Each of the undersigned, in its capacity as a Guarantor, hereby does the following: (1) consents to the Increase Agreement; (2) acknowledges that the Increase Agreement does not in any way modify, limit, or release any of its obligations under the Guaranty and Security Agreement to which it is a party; (3) ratifies and confirms its obligations under the Guaranty and Security Agreement to which it is a party and acknowledges that those obligations continue in full force and effect; and (4) acknowledges that its consent to any other modification to any Loan Document will not be required as a result of the consent set forth in this Guarantor Acknowledgment having been obtained, except to the extent, if any, required by the specific terms of that Loan Document.
Dated as of the date of the Increase Agreement.
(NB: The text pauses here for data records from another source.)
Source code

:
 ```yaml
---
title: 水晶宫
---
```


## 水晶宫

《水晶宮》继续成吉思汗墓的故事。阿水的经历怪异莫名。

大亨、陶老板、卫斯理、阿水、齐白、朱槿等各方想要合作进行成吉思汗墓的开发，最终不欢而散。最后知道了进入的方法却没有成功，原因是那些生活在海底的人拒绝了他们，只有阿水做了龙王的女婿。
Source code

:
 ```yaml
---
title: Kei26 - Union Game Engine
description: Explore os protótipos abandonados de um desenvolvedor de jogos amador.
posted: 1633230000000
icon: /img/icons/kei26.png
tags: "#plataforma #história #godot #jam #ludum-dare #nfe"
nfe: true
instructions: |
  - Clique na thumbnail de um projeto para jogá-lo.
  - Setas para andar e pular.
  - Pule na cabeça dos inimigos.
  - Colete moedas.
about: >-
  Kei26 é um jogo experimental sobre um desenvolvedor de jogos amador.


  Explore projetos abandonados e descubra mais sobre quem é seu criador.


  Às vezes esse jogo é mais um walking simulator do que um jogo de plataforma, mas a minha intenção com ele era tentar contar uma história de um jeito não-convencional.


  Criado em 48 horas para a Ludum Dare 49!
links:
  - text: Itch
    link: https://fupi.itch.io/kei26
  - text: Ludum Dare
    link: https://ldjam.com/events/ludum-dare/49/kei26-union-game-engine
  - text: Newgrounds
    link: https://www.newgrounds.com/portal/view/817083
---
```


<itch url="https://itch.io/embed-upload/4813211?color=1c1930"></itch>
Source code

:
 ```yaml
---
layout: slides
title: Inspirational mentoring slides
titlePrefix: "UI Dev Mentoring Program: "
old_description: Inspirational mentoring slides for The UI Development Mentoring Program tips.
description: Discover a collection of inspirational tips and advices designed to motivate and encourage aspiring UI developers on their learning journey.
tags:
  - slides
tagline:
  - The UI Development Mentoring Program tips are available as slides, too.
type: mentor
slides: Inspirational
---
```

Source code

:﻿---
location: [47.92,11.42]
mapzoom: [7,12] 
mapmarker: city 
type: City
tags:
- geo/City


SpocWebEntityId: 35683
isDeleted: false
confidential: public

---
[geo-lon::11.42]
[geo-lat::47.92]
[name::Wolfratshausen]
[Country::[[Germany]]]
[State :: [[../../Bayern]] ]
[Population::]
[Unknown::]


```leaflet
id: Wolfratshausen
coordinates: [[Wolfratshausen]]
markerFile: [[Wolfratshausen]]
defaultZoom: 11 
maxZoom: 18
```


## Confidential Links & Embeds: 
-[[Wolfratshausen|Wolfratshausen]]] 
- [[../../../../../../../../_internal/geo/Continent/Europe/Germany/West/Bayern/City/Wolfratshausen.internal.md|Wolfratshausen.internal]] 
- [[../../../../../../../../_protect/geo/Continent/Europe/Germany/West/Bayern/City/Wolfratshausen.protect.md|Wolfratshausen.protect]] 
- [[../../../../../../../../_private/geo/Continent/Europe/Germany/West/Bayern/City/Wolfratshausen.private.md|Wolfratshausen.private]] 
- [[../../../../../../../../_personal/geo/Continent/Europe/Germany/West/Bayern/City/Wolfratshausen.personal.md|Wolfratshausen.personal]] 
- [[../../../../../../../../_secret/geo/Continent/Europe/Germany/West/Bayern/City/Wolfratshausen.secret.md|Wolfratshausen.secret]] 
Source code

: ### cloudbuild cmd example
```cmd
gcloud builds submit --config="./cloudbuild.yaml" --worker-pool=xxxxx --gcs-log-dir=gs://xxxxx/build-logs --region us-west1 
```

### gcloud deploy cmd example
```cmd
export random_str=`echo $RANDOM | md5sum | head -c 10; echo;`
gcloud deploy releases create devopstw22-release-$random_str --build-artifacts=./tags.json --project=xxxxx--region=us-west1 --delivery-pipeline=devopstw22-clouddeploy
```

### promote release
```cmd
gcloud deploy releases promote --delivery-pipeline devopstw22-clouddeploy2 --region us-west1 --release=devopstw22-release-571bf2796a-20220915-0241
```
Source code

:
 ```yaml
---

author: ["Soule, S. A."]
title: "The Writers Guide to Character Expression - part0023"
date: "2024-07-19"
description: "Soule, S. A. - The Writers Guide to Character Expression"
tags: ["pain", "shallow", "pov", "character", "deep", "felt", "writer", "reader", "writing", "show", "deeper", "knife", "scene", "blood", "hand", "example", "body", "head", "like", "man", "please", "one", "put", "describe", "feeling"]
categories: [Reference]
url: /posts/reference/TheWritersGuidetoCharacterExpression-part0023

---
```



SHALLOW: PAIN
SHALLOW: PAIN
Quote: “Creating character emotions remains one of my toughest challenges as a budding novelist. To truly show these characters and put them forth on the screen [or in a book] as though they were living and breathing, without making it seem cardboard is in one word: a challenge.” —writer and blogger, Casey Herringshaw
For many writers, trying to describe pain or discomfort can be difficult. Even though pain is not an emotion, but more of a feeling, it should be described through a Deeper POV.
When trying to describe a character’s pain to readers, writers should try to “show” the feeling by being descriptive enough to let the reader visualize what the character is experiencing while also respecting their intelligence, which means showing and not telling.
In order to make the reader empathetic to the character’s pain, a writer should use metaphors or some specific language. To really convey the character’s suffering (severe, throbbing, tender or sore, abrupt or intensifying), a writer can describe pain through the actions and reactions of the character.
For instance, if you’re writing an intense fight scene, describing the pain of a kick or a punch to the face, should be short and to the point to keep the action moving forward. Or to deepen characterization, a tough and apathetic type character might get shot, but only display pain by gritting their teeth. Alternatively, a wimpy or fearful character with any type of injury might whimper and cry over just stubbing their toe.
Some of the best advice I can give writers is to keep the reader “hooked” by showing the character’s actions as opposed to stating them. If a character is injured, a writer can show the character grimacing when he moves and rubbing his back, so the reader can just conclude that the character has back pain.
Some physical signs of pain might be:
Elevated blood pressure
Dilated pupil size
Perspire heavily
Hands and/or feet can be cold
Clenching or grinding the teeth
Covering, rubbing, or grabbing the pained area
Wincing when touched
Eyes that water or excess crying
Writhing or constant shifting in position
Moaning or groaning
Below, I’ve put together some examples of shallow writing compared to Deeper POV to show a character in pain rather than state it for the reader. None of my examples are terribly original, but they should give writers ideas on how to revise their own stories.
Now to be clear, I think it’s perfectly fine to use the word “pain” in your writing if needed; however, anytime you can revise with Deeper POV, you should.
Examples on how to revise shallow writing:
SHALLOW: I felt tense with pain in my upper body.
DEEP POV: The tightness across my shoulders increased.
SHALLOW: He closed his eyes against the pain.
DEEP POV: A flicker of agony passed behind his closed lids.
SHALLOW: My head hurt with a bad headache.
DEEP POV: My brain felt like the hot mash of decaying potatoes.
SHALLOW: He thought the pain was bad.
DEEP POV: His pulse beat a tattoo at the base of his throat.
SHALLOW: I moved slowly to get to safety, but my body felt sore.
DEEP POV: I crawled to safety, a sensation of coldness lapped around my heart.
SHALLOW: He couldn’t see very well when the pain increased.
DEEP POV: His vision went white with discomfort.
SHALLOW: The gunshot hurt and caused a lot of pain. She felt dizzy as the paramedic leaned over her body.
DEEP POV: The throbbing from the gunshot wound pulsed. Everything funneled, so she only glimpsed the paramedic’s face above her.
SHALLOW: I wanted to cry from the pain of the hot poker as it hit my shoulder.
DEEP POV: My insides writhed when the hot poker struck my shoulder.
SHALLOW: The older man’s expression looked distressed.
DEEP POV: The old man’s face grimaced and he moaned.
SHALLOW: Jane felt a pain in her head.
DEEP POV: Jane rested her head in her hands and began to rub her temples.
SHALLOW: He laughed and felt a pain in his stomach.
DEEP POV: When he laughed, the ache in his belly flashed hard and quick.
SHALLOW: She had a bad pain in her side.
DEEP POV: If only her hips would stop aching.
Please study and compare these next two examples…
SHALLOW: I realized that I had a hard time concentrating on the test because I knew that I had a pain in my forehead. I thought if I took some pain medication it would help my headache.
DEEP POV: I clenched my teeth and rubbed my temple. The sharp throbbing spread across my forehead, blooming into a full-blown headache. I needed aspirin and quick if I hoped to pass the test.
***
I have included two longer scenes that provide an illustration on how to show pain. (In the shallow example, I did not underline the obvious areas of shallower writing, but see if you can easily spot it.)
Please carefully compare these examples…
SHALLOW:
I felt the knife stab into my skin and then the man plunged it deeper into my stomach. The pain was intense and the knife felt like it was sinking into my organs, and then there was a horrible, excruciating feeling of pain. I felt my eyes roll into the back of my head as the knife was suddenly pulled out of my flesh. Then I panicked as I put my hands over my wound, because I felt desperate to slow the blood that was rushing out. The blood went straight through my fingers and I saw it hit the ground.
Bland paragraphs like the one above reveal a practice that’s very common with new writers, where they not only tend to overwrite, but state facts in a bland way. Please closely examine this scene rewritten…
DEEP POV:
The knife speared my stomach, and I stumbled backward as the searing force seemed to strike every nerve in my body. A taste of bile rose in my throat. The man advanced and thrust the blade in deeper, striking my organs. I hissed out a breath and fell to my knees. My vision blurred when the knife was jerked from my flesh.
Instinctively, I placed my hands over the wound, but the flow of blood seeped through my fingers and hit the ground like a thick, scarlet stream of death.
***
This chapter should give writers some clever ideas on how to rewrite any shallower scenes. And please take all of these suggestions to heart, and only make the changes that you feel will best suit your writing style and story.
PV ACQUISITION CORP., an Alberta corporation By: /s/ Christopher A. Wilson Name: Christopher A. Wilson Title: Secretary | GFN MANUFACTURING CORPORATION, a Delaware corporation By: /s/ Christopher A. Wilson Name: Christopher A. Wilson Title: Secretary |
Guarantor Acknowledgment to Increase and Joinder Agreement (Pac-Van | Associated Bank)
EXHIBIT A
Replacement Schedule C-1 to Credit Agreement
(See attached.)
SCHEDULE C-1
Commitments
Lender | Revolver Commitment | Last-Out Term Loan Commitment | Total Commitment |
Wells Fargo Bank, National Association | $67,000,000 | $0 | $67,000,000 |
East West Bank | $40,000,000 | $0 | $40,000,000 |
CIT Bank, N.A. (f/k/a OneWest Bank N.A., successor in interest to OneWest Bank, FSB) | $35,000,000 | $0 | $35,000,000 |
The PrivateBank and Trust Company | $25,000,000 | $0 | $25,000,000 |
KeyBank, National Association | $20,000,000 | $0 | $20,000,000 |
Bank Hapoalim B.M. | $15,000,000 | $0 | $15,000,000 |
Associated Bank, N.A. | $15,000,000 | $0 | $15,000,000 |
GACP I, L.P. | $0 | $20,000,000 | $20,000,000 |
| | | |
All Lenders | $217,000,000 | $20,000,000 | $237,000,000 |
In accordance with the Credit Agreement, the Last-Out Term Loan Commitment terminated upon the making of the Last-Out Term Loan on the Amendment No. 6 Effective Date.